** Provided information **
*** Block opens ***
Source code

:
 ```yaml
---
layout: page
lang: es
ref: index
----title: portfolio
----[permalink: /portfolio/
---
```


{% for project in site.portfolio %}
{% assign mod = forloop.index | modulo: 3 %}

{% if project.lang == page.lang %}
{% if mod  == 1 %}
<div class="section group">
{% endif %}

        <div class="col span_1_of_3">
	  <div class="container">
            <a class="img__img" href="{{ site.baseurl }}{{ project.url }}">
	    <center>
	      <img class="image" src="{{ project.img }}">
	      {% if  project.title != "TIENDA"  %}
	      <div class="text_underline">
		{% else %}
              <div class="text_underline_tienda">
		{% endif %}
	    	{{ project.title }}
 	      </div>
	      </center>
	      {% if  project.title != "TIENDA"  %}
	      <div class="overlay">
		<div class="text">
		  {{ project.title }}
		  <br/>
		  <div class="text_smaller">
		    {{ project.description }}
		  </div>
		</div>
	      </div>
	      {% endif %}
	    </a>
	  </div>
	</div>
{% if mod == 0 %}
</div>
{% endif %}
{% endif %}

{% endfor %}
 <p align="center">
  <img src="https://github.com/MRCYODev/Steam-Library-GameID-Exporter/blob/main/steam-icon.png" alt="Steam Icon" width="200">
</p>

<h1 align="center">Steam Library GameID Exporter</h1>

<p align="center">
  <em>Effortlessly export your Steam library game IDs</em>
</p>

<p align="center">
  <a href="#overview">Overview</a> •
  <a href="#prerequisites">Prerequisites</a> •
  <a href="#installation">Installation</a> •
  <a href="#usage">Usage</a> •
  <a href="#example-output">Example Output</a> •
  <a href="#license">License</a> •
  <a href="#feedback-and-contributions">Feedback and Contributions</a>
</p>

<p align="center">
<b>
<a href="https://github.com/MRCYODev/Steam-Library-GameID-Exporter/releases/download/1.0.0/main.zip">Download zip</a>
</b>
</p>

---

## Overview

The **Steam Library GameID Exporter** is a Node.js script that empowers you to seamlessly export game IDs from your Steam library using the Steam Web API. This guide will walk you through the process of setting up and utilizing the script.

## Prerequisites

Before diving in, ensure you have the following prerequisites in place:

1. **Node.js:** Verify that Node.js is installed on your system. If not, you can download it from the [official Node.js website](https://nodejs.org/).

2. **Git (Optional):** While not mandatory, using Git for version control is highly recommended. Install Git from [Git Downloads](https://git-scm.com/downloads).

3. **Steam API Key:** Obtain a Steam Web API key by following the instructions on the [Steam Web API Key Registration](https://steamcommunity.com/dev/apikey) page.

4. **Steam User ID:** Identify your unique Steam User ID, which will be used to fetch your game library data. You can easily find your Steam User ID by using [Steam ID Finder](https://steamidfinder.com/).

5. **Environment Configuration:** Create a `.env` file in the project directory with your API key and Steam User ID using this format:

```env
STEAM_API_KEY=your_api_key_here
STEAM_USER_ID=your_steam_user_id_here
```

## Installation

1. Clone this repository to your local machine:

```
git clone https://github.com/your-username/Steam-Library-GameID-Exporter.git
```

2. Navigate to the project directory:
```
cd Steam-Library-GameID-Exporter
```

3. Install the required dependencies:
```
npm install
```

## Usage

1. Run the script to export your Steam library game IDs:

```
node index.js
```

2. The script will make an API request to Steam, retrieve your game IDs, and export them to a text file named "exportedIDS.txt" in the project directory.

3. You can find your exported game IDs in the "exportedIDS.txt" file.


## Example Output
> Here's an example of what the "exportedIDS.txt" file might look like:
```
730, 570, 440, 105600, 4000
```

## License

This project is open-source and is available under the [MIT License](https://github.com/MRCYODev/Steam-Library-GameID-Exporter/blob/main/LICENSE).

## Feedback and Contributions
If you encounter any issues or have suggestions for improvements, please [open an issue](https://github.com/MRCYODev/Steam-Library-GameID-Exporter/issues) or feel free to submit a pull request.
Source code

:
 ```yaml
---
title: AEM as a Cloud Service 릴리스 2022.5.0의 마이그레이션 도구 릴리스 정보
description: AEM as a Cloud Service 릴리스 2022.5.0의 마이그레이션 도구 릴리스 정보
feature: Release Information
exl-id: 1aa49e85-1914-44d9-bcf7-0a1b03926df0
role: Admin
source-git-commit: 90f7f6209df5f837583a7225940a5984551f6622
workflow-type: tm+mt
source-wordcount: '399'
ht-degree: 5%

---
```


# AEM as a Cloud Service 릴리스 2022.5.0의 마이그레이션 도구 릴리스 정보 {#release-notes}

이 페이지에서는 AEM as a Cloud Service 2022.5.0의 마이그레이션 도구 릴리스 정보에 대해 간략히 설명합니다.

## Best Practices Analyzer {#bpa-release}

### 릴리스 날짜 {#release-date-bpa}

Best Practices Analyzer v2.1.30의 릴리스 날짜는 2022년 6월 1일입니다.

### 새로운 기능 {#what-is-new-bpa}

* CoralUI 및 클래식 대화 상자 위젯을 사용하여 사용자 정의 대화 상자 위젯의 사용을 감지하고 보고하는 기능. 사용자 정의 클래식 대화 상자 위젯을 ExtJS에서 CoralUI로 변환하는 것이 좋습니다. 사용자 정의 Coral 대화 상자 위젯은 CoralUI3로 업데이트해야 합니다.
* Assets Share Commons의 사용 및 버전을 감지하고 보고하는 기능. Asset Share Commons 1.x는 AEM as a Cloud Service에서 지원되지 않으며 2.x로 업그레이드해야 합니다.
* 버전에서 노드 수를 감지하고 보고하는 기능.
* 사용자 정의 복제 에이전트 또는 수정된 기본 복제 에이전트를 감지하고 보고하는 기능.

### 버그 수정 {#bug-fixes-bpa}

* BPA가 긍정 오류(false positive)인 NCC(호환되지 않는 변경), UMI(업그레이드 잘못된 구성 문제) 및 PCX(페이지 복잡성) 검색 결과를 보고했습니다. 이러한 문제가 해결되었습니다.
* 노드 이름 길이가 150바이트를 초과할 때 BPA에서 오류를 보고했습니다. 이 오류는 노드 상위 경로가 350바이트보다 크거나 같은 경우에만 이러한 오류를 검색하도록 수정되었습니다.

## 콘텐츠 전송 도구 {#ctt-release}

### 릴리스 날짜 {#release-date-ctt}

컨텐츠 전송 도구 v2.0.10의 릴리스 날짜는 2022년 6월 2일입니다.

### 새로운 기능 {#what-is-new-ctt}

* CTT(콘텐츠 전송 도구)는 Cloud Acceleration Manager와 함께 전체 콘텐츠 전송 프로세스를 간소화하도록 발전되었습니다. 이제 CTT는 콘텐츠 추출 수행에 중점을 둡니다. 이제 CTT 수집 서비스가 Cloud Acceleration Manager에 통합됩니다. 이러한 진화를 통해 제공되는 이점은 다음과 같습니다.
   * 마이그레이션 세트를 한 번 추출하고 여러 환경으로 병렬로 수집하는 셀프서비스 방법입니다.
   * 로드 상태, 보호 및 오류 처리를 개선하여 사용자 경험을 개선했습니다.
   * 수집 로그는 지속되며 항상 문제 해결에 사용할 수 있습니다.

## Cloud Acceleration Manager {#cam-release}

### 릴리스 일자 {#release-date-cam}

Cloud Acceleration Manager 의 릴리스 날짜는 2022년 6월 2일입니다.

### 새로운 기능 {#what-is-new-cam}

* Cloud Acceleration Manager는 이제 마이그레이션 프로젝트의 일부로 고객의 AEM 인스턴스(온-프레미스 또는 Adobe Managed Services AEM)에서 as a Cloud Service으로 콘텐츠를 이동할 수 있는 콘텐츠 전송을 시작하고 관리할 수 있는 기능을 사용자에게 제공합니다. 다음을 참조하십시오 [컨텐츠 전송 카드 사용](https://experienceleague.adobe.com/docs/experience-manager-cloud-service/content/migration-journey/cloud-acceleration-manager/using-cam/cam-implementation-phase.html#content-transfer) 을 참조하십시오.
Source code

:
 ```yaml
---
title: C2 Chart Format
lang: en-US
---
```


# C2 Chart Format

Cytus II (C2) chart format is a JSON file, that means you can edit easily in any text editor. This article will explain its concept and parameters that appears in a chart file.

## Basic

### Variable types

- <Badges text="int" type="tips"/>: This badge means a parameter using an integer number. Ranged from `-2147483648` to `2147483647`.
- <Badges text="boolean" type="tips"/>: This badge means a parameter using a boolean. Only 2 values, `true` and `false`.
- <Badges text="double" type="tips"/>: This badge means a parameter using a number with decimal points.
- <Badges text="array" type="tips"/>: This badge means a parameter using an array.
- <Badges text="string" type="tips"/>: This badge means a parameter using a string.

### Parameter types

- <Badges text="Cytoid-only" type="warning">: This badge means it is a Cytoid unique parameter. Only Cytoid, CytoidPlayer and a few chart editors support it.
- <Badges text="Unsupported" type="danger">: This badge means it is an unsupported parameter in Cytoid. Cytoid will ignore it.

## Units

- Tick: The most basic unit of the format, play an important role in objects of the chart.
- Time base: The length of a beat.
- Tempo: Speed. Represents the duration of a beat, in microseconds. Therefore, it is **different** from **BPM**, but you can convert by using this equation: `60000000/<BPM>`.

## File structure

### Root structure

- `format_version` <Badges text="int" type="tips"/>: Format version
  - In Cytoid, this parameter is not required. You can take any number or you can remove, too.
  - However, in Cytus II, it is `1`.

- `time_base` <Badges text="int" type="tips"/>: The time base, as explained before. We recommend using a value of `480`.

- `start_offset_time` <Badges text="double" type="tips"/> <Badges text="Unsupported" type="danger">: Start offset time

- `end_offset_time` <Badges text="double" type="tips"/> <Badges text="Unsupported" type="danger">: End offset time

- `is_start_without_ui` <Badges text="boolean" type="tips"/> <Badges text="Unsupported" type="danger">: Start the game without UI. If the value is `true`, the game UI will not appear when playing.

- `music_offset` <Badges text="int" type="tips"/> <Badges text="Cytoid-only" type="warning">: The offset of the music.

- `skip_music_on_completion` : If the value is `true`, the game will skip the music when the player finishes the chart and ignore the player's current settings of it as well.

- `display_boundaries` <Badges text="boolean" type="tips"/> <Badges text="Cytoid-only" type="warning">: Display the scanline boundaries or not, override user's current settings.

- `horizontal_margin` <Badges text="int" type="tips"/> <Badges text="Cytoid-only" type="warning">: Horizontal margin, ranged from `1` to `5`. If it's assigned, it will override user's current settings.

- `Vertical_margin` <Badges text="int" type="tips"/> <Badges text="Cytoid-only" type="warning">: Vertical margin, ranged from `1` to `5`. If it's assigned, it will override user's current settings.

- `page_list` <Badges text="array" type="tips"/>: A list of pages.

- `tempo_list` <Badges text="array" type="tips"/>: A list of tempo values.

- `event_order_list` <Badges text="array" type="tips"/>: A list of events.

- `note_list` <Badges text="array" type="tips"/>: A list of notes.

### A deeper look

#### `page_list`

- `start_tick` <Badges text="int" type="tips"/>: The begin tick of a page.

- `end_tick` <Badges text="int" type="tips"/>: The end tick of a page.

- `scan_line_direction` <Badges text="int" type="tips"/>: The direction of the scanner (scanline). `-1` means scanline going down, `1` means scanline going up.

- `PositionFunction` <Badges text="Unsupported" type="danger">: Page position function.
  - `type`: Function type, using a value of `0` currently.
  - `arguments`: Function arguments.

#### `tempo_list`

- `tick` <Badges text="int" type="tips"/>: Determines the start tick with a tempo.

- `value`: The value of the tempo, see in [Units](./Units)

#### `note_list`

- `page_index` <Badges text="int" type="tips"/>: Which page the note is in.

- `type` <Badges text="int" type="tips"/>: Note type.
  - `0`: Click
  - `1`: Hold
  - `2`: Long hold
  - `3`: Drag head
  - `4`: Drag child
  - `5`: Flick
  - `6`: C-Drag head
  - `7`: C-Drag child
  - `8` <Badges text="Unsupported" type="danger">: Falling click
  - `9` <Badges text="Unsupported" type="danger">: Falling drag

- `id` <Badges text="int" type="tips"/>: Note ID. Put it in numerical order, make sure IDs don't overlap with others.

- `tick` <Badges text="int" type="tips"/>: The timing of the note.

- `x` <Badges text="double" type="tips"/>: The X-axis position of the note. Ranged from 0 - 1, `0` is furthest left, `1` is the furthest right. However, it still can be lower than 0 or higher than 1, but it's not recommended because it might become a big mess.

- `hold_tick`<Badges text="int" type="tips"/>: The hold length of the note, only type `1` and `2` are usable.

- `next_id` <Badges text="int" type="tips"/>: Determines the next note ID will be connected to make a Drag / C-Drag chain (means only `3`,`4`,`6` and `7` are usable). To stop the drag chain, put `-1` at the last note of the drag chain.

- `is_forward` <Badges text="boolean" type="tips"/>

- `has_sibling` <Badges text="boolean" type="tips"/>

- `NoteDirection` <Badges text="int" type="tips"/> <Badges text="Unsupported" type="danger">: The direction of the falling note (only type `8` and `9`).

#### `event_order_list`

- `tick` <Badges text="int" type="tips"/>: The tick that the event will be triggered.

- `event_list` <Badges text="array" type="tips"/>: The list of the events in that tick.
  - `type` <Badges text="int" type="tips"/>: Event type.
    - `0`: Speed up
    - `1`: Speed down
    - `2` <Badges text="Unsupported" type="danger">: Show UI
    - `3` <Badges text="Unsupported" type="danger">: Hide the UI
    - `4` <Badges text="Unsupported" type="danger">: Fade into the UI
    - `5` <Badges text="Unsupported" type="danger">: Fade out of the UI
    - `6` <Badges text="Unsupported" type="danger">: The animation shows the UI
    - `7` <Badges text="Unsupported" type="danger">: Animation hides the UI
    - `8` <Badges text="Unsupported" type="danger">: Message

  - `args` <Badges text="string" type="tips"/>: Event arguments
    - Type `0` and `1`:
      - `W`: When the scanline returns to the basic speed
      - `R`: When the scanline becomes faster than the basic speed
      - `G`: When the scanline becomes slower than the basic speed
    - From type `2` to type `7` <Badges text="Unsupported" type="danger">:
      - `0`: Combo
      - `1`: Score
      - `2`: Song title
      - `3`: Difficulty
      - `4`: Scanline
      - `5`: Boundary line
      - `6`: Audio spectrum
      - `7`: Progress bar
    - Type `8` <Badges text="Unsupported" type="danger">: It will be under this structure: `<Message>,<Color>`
*** Block closes ***
** Exercise instructions **
The word "array" appears in some lines above. Return every one of those lines.

** Result for this task **
- <Badges text="array" type="tips"/>: This badge means a parameter using an array.
- `page_list` <Badges text="array" type="tips"/>: A list of pages.
- `tempo_list` <Badges text="array" type="tips"/>: A list of tempo values.
- `event_order_list` <Badges text="array" type="tips"/>: A list of events.
- `note_list` <Badges text="array" type="tips"/>: A list of notes.
- `event_list` <Badges text="array" type="tips"/>: The list of the events in that tick.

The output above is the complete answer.